Description of the task:
Your task is to transcribe all the entries exactly, excluding pictures.
※
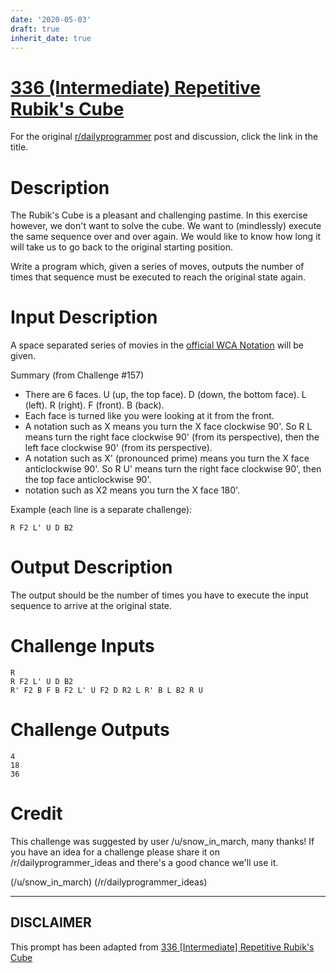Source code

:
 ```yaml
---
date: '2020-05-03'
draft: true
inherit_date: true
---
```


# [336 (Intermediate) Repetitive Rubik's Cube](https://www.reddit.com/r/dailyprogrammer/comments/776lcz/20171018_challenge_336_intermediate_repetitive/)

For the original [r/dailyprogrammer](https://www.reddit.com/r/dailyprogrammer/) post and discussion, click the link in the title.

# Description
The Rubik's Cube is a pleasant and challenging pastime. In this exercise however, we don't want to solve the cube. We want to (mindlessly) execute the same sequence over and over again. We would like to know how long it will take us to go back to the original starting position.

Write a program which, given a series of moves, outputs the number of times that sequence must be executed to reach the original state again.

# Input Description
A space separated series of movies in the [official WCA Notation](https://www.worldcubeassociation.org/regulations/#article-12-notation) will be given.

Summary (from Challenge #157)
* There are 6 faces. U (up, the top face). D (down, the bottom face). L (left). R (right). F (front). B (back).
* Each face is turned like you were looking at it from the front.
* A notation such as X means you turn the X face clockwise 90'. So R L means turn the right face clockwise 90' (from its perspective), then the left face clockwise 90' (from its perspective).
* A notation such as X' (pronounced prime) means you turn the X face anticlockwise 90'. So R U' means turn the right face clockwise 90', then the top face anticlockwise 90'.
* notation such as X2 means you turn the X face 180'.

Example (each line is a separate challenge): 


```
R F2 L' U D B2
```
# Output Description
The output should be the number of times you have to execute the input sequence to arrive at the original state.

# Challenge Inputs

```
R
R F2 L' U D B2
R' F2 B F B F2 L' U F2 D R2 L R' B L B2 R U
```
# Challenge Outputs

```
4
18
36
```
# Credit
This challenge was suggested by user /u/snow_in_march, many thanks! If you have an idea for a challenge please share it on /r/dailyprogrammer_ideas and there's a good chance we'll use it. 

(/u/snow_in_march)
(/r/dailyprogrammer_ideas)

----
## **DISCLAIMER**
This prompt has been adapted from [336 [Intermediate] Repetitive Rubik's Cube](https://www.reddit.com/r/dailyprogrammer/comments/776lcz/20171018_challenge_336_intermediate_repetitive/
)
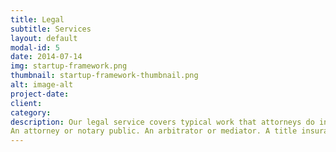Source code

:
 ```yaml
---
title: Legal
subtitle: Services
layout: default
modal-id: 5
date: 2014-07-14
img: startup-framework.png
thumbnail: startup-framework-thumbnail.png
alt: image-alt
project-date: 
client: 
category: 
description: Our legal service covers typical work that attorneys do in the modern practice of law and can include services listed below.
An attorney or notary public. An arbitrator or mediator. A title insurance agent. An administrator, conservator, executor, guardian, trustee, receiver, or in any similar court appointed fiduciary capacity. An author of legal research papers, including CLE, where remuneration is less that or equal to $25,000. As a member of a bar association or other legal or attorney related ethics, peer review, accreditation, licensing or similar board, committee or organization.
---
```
※
Your solution:
Source code

:
 ```yaml
---
date: '2020-05-03'
draft: true
inherit_date: true
---
```


# [336 (Intermediate) Repetitive Rubik's Cube](https://www.reddit.com/r/dailyprogrammer/comments/776lcz/20171018_challenge_336_intermediate_repetitive/)

For the original [r/dailyprogrammer](https://www.reddit.com/r/dailyprogrammer/) post and discussion, click the link in the title.

# Description
The Rubik's Cube is a pleasant and challenging pastime. In this exercise however, we don't want to solve the cube. We want to (mindlessly) execute the same sequence over and over again. We would like to know how long it will take us to go back to the original starting position.

Write a program which, given a series of moves, outputs the number of times that sequence must be executed to reach the original state again.

# Input Description
A space separated series of movies in the [official WCA Notation](https://www.worldcubeassociation.org/regulations/#article-12-notation) will be given.

Summary (from Challenge #157)
* There are 6 faces. U (up, the top face). D (down, the bottom face). L (left). R (right). F (front). B (back).
* Each face is turned like you were looking at it from the front.
* A notation such as X means you turn the X face clockwise 90'. So R L means turn the right face clockwise 90' (from its perspective), then the left face clockwise 90' (from its perspective).
* A notation such as X' (pronounced prime) means you turn the X face anticlockwise 90'. So R U' means turn the right face clockwise 90', then the top face anticlockwise 90'.
* notation such as X2 means you turn the X face 180'.

Example (each line is a separate challenge): 


```
R F2 L' U D B2
```
# Output Description
The output should be the number of times you have to execute the input sequence to arrive at the original state.

# Challenge Inputs

```
R
R F2 L' U D B2
R' F2 B F B F2 L' U F2 D R2 L R' B L B2 R U
```
# Challenge Outputs

```
4
18
36
```
# Credit
This challenge was suggested by user /u/snow_in_march, many thanks! If you have an idea for a challenge please share it on /r/dailyprogrammer_ideas and there's a good chance we'll use it. 

(/u/snow_in_march)
(/r/dailyprogrammer_ideas)

----
## **DISCLAIMER**
This prompt has been adapted from [336 [Intermediate] Repetitive Rubik's Cube](https://www.reddit.com/r/dailyprogrammer/comments/776lcz/20171018_challenge_336_intermediate_repetitive/
)
Source code

:
 ```yaml
---
title: Legal
subtitle: Services
layout: default
modal-id: 5
date: 2014-07-14
img: startup-framework.png
thumbnail: startup-framework-thumbnail.png
alt: image-alt
project-date: 
client: 
category: 
description: Our legal service covers typical work that attorneys do in the modern practice of law and can include services listed below.
An attorney or notary public. An arbitrator or mediator. A title insurance agent. An administrator, conservator, executor, guardian, trustee, receiver, or in any similar court appointed fiduciary capacity. An author of legal research papers, including CLE, where remuneration is less that or equal to $25,000. As a member of a bar association or other legal or attorney related ethics, peer review, accreditation, licensing or similar board, committee or organization.
---
```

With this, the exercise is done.